= Georg Ræder =

Norwegian military officer, railway pioneer and politician

Johan Georg Ræder (21 March 1814 - 3 January 1898) was a Norwegian military officer, railway pioneer and politician. He was a driving force in the construction of Norway's first railway line, the Hoved Line from Christiania to Eidsvoll, which opened in 1854.

==Personal life==
Ræder was born in Kongsvinger as the son of Johan Christopher Ræder and Karen Sophie Hedevig Munch. He was the brother of Ole Munch Ræder, Jacques Ræder and Nicolai Ditlev Ammon Ræder. and uncle of Anton Ræder. He married Thora Caroline Munch in 1844.

==Career==
Ræder started his military career as second lieutenant in 1833. He graduated from the Military College in 1837, and was then assigned with the Engineering Brigade (Ingeniørbrigaden).

He was in charge of the construction of the road over Filefjell around 1840. From 1842 to 1843 he studied in France and England, where he learned about railway construction. In 1843 he was engaged by timber merchants Westye Egeberg and Carsten Tank Egeberg, to carry out investigation and siting of a railroad line from Christiania to Eidsvoll, and delivered his report in 1844. He was selected to be a member of the first Norwegian railway commission in 1845. Ræder was a driving force in the commission, and also a member of the supervising committee for the construction of Norway's first railway line, the Hoved Line from Christiania to Eidsvoll. The line opened in 1854. He was also a member of the board of directors of the Hoved Line, from 1853 to 1855.

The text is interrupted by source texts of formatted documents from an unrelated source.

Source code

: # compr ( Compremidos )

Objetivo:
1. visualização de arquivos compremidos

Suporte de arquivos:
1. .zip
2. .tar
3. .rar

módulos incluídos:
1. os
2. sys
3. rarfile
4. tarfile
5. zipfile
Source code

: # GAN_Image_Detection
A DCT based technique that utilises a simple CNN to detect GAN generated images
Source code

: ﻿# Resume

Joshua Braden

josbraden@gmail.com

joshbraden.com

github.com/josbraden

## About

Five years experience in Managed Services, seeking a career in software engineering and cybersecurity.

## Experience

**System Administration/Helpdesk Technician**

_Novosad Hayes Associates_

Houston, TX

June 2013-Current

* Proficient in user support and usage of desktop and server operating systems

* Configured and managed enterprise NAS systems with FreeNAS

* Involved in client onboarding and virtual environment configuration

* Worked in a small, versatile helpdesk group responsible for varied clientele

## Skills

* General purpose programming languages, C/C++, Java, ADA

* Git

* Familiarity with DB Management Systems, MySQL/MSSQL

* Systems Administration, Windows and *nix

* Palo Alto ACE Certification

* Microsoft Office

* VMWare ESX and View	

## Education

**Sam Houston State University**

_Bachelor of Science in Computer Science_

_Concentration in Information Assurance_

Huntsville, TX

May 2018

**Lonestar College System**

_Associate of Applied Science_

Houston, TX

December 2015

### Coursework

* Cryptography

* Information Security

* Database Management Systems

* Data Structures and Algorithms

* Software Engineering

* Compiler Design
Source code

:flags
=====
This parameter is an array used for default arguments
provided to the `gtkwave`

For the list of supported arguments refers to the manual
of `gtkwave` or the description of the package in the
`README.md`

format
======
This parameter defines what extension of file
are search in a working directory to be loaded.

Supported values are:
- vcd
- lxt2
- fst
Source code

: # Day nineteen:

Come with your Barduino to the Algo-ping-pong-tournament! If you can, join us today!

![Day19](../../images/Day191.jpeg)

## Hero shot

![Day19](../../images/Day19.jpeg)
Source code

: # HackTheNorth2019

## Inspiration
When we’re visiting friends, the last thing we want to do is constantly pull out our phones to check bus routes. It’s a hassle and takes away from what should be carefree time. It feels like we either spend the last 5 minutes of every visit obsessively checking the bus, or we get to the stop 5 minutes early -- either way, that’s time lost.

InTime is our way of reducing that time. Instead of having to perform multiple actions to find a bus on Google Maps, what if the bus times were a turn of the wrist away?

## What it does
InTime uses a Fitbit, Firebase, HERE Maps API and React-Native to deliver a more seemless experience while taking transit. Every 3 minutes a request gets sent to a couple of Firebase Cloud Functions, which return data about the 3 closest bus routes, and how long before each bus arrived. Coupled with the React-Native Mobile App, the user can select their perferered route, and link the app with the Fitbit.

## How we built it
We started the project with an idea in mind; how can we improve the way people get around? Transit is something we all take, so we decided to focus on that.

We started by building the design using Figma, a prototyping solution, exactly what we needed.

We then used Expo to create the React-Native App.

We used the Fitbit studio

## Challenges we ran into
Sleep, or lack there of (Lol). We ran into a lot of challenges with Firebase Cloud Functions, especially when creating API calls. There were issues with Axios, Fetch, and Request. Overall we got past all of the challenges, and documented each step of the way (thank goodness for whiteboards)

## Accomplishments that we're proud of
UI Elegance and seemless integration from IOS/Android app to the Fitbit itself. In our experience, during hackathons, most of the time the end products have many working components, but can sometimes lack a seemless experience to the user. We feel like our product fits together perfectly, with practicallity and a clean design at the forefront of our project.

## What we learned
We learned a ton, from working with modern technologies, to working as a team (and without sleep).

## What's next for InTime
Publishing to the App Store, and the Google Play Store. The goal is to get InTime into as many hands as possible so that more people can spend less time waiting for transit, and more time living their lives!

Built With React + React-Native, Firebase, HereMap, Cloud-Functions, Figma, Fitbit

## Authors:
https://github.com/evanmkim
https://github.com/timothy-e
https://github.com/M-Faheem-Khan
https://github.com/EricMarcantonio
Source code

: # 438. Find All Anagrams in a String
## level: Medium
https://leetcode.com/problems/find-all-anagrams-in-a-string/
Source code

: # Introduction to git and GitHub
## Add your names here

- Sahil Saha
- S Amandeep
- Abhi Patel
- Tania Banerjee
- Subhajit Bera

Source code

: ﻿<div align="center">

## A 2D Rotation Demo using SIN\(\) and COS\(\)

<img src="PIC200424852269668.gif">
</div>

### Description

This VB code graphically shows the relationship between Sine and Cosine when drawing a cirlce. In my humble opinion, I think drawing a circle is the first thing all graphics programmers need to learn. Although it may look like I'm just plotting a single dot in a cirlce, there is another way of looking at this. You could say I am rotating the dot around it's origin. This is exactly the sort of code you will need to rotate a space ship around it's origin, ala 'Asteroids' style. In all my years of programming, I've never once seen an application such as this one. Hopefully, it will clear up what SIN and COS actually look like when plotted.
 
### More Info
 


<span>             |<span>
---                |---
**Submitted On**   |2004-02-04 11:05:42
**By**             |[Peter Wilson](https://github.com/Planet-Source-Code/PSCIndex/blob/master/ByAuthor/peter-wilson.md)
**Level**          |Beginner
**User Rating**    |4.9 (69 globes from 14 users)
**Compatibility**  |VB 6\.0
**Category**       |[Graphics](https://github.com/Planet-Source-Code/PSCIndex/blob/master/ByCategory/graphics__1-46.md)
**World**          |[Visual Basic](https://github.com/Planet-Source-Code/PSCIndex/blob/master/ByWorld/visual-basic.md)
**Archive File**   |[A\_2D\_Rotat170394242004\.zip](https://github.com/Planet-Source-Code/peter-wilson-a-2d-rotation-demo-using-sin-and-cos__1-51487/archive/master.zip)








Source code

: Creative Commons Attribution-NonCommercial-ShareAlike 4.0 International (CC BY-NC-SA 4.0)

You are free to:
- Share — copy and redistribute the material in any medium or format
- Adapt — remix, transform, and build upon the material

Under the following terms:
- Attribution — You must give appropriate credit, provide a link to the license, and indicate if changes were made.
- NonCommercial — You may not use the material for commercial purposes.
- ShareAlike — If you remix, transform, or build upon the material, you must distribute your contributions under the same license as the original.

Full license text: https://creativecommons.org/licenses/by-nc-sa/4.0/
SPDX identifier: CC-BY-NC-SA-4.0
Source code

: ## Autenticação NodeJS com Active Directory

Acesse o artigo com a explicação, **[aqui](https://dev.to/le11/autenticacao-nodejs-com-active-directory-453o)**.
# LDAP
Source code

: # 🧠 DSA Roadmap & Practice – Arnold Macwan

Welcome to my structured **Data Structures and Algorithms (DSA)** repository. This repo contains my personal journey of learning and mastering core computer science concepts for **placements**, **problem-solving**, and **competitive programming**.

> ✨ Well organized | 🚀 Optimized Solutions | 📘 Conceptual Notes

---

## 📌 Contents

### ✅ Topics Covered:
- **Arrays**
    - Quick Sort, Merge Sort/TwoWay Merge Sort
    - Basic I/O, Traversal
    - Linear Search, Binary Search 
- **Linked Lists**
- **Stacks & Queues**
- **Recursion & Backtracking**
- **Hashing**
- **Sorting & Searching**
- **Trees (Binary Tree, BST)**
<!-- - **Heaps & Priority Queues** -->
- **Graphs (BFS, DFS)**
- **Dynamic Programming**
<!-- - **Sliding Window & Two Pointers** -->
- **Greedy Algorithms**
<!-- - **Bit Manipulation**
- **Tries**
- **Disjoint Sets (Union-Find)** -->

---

Ræder was a member of the City Parliament of Christiania from 1849 to 1876. He was suppleant to the Parliament of Norway from 1862 to 1863, from 1865 to 1866, and from 1874 to 1879. He was director of the Norwegian Military College from 1864 to 1894. He had the rank of major general from 1872, and lieutenant general from 1888. At the crowning ceremony of King Oscar II in the Nidaros Cathedral in 1873 he carried the Royal Sword. A painting by Knud Bergslien from 1874 depicting this ceremony is located at the Royal Palace in Oslo. He was a member of several public commissions, and wrote many articles for the magazine Norsk Militært Tidsskrift. He was decorated Commander, First Class of the Order of St. Olav, received the Grand Cross of the Order of the Sword and the Grand Cross of the Prussian Order of the Red Eagle.